══ RECORD EXCERPTS
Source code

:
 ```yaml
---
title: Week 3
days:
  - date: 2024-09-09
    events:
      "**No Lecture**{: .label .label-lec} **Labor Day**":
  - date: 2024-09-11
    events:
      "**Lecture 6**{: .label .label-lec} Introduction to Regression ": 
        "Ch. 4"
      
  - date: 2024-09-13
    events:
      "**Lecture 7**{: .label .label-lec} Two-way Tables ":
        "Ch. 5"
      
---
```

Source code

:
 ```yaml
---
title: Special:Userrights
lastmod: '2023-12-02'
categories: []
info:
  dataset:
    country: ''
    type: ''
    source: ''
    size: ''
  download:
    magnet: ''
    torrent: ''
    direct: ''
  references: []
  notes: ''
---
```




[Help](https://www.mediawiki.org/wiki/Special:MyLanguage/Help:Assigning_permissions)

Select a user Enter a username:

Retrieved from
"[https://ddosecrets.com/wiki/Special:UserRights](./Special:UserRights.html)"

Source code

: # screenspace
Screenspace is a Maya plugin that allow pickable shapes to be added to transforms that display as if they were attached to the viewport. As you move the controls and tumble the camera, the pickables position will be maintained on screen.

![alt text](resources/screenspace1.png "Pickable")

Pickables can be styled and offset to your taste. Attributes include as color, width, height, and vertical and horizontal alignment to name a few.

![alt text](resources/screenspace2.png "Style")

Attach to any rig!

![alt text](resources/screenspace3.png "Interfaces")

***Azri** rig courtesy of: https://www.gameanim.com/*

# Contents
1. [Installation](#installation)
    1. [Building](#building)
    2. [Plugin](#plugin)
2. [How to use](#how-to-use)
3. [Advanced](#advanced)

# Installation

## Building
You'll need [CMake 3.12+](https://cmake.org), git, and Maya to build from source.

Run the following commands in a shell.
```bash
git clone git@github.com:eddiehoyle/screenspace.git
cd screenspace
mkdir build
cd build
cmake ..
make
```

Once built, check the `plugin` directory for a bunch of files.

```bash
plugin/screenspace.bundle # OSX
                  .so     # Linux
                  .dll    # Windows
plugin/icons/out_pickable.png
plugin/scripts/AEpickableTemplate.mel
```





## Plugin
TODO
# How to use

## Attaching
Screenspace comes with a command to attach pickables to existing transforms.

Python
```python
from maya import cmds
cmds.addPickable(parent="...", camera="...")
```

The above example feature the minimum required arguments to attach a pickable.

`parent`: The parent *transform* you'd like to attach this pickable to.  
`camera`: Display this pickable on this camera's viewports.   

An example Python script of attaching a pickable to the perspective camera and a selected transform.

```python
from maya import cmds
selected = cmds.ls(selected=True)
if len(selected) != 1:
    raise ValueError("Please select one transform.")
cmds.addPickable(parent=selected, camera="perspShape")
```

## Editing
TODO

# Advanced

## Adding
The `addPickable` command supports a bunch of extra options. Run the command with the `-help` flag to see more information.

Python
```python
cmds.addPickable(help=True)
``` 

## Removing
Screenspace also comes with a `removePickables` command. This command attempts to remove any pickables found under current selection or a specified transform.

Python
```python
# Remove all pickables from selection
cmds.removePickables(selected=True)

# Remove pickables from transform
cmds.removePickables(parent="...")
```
════
YOUR GOAL:
Return every line of the preceding records in which the word "parent" appears.

SOLUTION FOR THIS TASK:
cmds.addPickable(parent="...", camera="...")
`parent`: The parent *transform* you'd like to attach this pickable to.  
cmds.addPickable(parent=selected, camera="perspShape")
cmds.removePickables(parent="...")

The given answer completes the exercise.